↓
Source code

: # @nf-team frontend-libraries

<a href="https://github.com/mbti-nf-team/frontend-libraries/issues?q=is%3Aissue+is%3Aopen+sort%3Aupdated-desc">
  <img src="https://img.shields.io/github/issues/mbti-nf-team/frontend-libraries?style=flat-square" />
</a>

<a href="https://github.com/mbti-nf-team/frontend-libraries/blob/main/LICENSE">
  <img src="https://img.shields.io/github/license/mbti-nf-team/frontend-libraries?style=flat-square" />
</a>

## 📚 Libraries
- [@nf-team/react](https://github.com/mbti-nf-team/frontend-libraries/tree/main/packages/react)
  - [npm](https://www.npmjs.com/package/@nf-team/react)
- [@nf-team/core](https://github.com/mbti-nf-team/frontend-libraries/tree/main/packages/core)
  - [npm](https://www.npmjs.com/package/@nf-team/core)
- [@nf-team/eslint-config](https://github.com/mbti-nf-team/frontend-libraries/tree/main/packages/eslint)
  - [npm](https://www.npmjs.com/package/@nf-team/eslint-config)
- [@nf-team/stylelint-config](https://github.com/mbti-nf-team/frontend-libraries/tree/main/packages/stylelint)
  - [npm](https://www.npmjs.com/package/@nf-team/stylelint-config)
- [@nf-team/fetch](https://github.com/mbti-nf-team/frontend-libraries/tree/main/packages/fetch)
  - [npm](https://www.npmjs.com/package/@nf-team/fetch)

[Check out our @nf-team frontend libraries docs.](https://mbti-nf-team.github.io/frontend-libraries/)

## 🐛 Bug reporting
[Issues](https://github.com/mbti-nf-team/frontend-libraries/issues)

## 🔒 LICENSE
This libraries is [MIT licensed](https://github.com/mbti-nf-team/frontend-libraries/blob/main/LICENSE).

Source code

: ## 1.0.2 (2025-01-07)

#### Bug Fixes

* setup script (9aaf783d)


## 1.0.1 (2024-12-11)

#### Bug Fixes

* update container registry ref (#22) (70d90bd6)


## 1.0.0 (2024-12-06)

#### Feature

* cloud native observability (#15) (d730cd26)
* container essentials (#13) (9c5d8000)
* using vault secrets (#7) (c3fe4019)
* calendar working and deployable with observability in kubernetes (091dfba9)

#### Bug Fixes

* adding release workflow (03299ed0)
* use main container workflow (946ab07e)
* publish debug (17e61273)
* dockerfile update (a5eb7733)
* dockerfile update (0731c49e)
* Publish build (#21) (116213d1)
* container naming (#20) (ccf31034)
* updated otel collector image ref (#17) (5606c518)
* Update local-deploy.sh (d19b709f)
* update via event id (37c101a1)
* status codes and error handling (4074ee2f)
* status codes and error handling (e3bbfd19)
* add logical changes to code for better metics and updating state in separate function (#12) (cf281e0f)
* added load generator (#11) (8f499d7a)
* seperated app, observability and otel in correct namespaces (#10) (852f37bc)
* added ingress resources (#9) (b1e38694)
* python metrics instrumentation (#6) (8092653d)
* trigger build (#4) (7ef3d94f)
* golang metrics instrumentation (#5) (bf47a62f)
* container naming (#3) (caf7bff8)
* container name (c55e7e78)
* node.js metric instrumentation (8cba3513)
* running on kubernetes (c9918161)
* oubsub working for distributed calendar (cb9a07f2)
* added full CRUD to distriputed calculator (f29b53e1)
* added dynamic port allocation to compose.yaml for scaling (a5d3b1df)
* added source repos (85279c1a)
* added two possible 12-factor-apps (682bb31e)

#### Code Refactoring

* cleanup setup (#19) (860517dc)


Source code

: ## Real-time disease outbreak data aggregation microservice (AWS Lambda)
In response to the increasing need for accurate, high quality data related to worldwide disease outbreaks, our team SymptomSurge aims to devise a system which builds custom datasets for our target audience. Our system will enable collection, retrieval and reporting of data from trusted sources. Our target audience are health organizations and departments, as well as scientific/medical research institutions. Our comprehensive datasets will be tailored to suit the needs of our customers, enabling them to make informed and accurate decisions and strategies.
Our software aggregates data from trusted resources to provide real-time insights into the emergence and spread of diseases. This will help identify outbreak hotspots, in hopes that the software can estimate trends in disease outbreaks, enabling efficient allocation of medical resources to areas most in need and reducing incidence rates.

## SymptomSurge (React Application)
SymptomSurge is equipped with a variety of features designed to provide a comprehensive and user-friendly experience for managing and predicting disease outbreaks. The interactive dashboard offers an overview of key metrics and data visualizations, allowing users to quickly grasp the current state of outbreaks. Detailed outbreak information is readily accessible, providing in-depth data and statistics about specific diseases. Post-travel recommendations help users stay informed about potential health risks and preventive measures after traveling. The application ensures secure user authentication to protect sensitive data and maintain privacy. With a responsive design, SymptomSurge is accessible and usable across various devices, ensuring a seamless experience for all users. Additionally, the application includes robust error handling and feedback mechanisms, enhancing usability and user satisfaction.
↑
:: Assigned task ::
Every record above is to be transcribed exactly as written.

:: Answer to the exercise ::
Source code

: # @nf-team frontend-libraries

<a href="https://github.com/mbti-nf-team/frontend-libraries/issues?q=is%3Aissue+is%3Aopen+sort%3Aupdated-desc">
  <img src="https://img.shields.io/github/issues/mbti-nf-team/frontend-libraries?style=flat-square" />
</a>

<a href="https://github.com/mbti-nf-team/frontend-libraries/blob/main/LICENSE">
  <img src="https://img.shields.io/github/license/mbti-nf-team/frontend-libraries?style=flat-square" />
</a>

## 📚 Libraries
- [@nf-team/react](https://github.com/mbti-nf-team/frontend-libraries/tree/main/packages/react)
  - [npm](https://www.npmjs.com/package/@nf-team/react)
- [@nf-team/core](https://github.com/mbti-nf-team/frontend-libraries/tree/main/packages/core)
  - [npm](https://www.npmjs.com/package/@nf-team/core)
- [@nf-team/eslint-config](https://github.com/mbti-nf-team/frontend-libraries/tree/main/packages/eslint)
  - [npm](https://www.npmjs.com/package/@nf-team/eslint-config)
- [@nf-team/stylelint-config](https://github.com/mbti-nf-team/frontend-libraries/tree/main/packages/stylelint)
  - [npm](https://www.npmjs.com/package/@nf-team/stylelint-config)
- [@nf-team/fetch](https://github.com/mbti-nf-team/frontend-libraries/tree/main/packages/fetch)
  - [npm](https://www.npmjs.com/package/@nf-team/fetch)

[Check out our @nf-team frontend libraries docs.](https://mbti-nf-team.github.io/frontend-libraries/)

## 🐛 Bug reporting
[Issues](https://github.com/mbti-nf-team/frontend-libraries/issues)

## 🔒 LICENSE
This libraries is [MIT licensed](https://github.com/mbti-nf-team/frontend-libraries/blob/main/LICENSE).

Source code

: ## 1.0.2 (2025-01-07)

#### Bug Fixes

* setup script (9aaf783d)


## 1.0.1 (2024-12-11)

#### Bug Fixes

* update container registry ref (#22) (70d90bd6)


## 1.0.0 (2024-12-06)

#### Feature

* cloud native observability (#15) (d730cd26)
* container essentials (#13) (9c5d8000)
* using vault secrets (#7) (c3fe4019)
* calendar working and deployable with observability in kubernetes (091dfba9)

#### Bug Fixes

* adding release workflow (03299ed0)
* use main container workflow (946ab07e)
* publish debug (17e61273)
* dockerfile update (a5eb7733)
* dockerfile update (0731c49e)
* Publish build (#21) (116213d1)
* container naming (#20) (ccf31034)
* updated otel collector image ref (#17) (5606c518)
* Update local-deploy.sh (d19b709f)
* update via event id (37c101a1)
* status codes and error handling (4074ee2f)
* status codes and error handling (e3bbfd19)
* add logical changes to code for better metics and updating state in separate function (#12) (cf281e0f)
* added load generator (#11) (8f499d7a)
* seperated app, observability and otel in correct namespaces (#10) (852f37bc)
* added ingress resources (#9) (b1e38694)
* python metrics instrumentation (#6) (8092653d)
* trigger build (#4) (7ef3d94f)
* golang metrics instrumentation (#5) (bf47a62f)
* container naming (#3) (caf7bff8)
* container name (c55e7e78)
* node.js metric instrumentation (8cba3513)
* running on kubernetes (c9918161)
* oubsub working for distributed calendar (cb9a07f2)
* added full CRUD to distriputed calculator (f29b53e1)
* added dynamic port allocation to compose.yaml for scaling (a5d3b1df)
* added source repos (85279c1a)
* added two possible 12-factor-apps (682bb31e)

#### Code Refactoring

* cleanup setup (#19) (860517dc)


Source code

: ## Real-time disease outbreak data aggregation microservice (AWS Lambda)
In response to the increasing need for accurate, high quality data related to worldwide disease outbreaks, our team SymptomSurge aims to devise a system which builds custom datasets for our target audience. Our system will enable collection, retrieval and reporting of data from trusted sources. Our target audience are health organizations and departments, as well as scientific/medical research institutions. Our comprehensive datasets will be tailored to suit the needs of our customers, enabling them to make informed and accurate decisions and strategies.
Our software aggregates data from trusted resources to provide real-time insights into the emergence and spread of diseases. This will help identify outbreak hotspots, in hopes that the software can estimate trends in disease outbreaks, enabling efficient allocation of medical resources to areas most in need and reducing incidence rates.

## SymptomSurge (React Application)
SymptomSurge is equipped with a variety of features designed to provide a comprehensive and user-friendly experience for managing and predicting disease outbreaks. The interactive dashboard offers an overview of key metrics and data visualizations, allowing users to quickly grasp the current state of outbreaks. Detailed outbreak information is readily accessible, providing in-depth data and statistics about specific diseases. Post-travel recommendations help users stay informed about potential health risks and preventive measures after traveling. The application ensures secure user authentication to protect sensitive data and maintain privacy. With a responsive design, SymptomSurge is accessible and usable across various devices, ensuring a seamless experience for all users. Additionally, the application includes robust error handling and feedback mechanisms, enhancing usability and user satisfaction.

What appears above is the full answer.